Freeport Indonesia sering dikabarkan telah melakukan penganiayaan terhadap para penduduk setempat. Selain itu, pada tahun 2003 Freeport Indonesia mengaku bahwa mereka telah membayar TNI untuk mengusir para penduduk setempat dari wilayah mereka. Menurut laporan New York Times pada Desember 2005, jumlah yang telah dibayarkan antara tahun 1998 dan 2004 mencapai hampir 20 juta dolar AS.

I. Pemegang saham

* Freeport-McMoRan Copper & Gold Inc. (AS) – 81,28% * Pemerintah Indonesia – 9,36% * PT. Indocopper Investama – 9,36%

II. Bahan Tambang yang dihasilkan

-Tembaga

-Emas

-Silver

-Molybdenum

-Rhenium

kawah-freeport.

Selama ini hasil bahan yang di tambang tidak-lah jelas karena hasil tambang tersebut di kapal-kan ke luar indonesia untuk di murnikan sedangkan molybdenum dan rhenium adalah merupakan sebuah hasil samping dari pemrosesan bijih tembaga.

III. Sejarah

Peta lokasi Freeport Indonesia

Dahulu di tengah masyarakat ada mitologi menyangkut manusia sejati, yang berasal dari sebuah Ibu, yang menjadi setelah kematiannya berubah menjadi tanah yang membentang sepanjang daerah Amungsal (Tanah Amugme), daerah ini dianggap keramat oleh masyarakat setempat, sehingga secara adat tidak diijinkan untuk dimasuki.

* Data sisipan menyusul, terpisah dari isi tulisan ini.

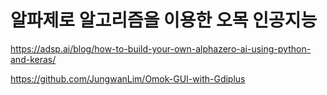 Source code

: # 알파제로 알고리즘을 이용한 오목 인공지능


https://adsp.ai/blog/how-to-build-your-own-alphazero-ai-using-python-and-keras/

https://github.com/JungwanLim/Omok-GUI-with-Gdiplus
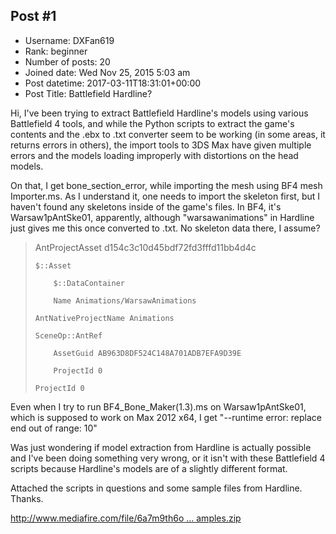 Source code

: ## Post #1
- Username: DXFan619
- Rank: beginner
- Number of posts: 20
- Joined date: Wed Nov 25, 2015 5:03 am
- Post datetime: 2017-03-11T18:31:01+00:00
- Post Title: Battlefield Hardline?

Hi, I've been trying to extract Battlefield Hardline's models using various Battlefield 4 tools, and while the Python scripts to extract the game's contents and the .ebx to .txt converter seem to be working (in some areas, it returns errors in others), the import tools to 3DS Max have given multiple errors and the models loading improperly with distortions on the head models. 



On that, I get bone_section_error, while importing the mesh using BF4 mesh Importer.ms. As I understand it, one needs to import the skeleton first, but I haven't found any skeletons inside of the game's files. In BF4, it's Warsaw1pAntSke01, apparently, although "warsawanimations" in Hardline just gives me this once converted to .txt. No skeleton data there, I assume?

> AntProjectAsset d154c3c10d45bdf72fd3fffd11bb4d4c
>
>     $::Asset
>
>         $::DataContainer
>
>         Name Animations/WarsawAnimations
>
>     AntNativeProjectName Animations
>
>     SceneOp::AntRef
>
>         AssetGuid AB963D8DF524C148A701ADB7EFA9D39E
>
>         ProjectId 0
>
>     ProjectId 0

Even when I try to run BF4_Bone_Maker(1.3).ms on Warsaw1pAntSke01, which is supposed to work on Max 2012 x64, I get "--runtime error: replace end out of range: 10"

Was just wondering if model extraction from Hardline is actually possible and I've been doing something very wrong, or it isn't with these Battlefield 4 scripts because Hardline's models are of a slightly different format.

Attached the scripts in questions and some sample files from Hardline. Thanks.

[http://www.mediafire.com/file/6a7m9th6o ... amples.zip](http://www.mediafire.com/file/6a7m9th6oltdfhj/Battlefield+Hardline+Scripts+And+Samples.zip)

Sejak tahun 1971, Freeport Indonesia, masuk ke daerah keramat ini, dan membuka tambang Erstberg. Sejak tahun 1971 itulah warga suku Amugme dipindahkan ke luar dari wilayah mereka ke wilayah kaki pegunungan.

Tambang Erstberg ini habis open-pit-nya pada 1989, dilanjutkan dengan penambangan pada wilayah Grasberg dengan ijin produksi yang dikeluarkan Mentamben Ginandjar Kartasasmita pada 1996. Dalam ijin ini, tercantum pada AMDAL produksi yang diijinkan adalah 300 ribu /ton/hari

IV. Kontroversi

Menurut karyawan dan bekas karyawan Freeport, selama bertahun-tahun James R. Moffett, seorang ahli geologi kelahiran Louisiana (Amerika Serikat), yang juga adalah pimpinan perusahaan ini, dengan tekun membina persahabatan dengan Presiden Soeharto, dan kroni-kroninya. Ini dilakukannya untuk mengamankan usaha Freeport. Freeport membayar ongkos-ongkos mereka berlibur, bahkan biaya kuliah anak-anak mereka, termasuk membuat kesepakatan-kesepakatan yang memberikan manfaat bagi kedua belah pihak.

Surat-surat dan dokumen-dokumen lain yang diberikan kepada New York Times oleh para pejabat pemerintah menunjukkan, Kementerian Lingkungan Hidup telah berkali-kali memperingatkan

perusahaan ini sejak tahun 1997, Freeport melanggar peraturan perundang-undangan tentang lingkungan hidup. Menurut perhitungan Freeport sendiri, penambangan mereka dapat menghasilkan limbah/bahan buangan sebesar kira-kira 6 miliar ton (lebih dari dua kali bahan-bahan bumi yang digali untuk membuat Terusan Panama). Kebanyakan dari limbah itu dibuang di pegunungan di sekitar lokasi pertambangan, atau ke sistem sungai-sungai yang mengalir turun ke dataran rendah basah, yang dekat dengan Taman Nasional Lorentz, sebuah hutan hujan tropis yang telah diberikan status khusus oleh PBB.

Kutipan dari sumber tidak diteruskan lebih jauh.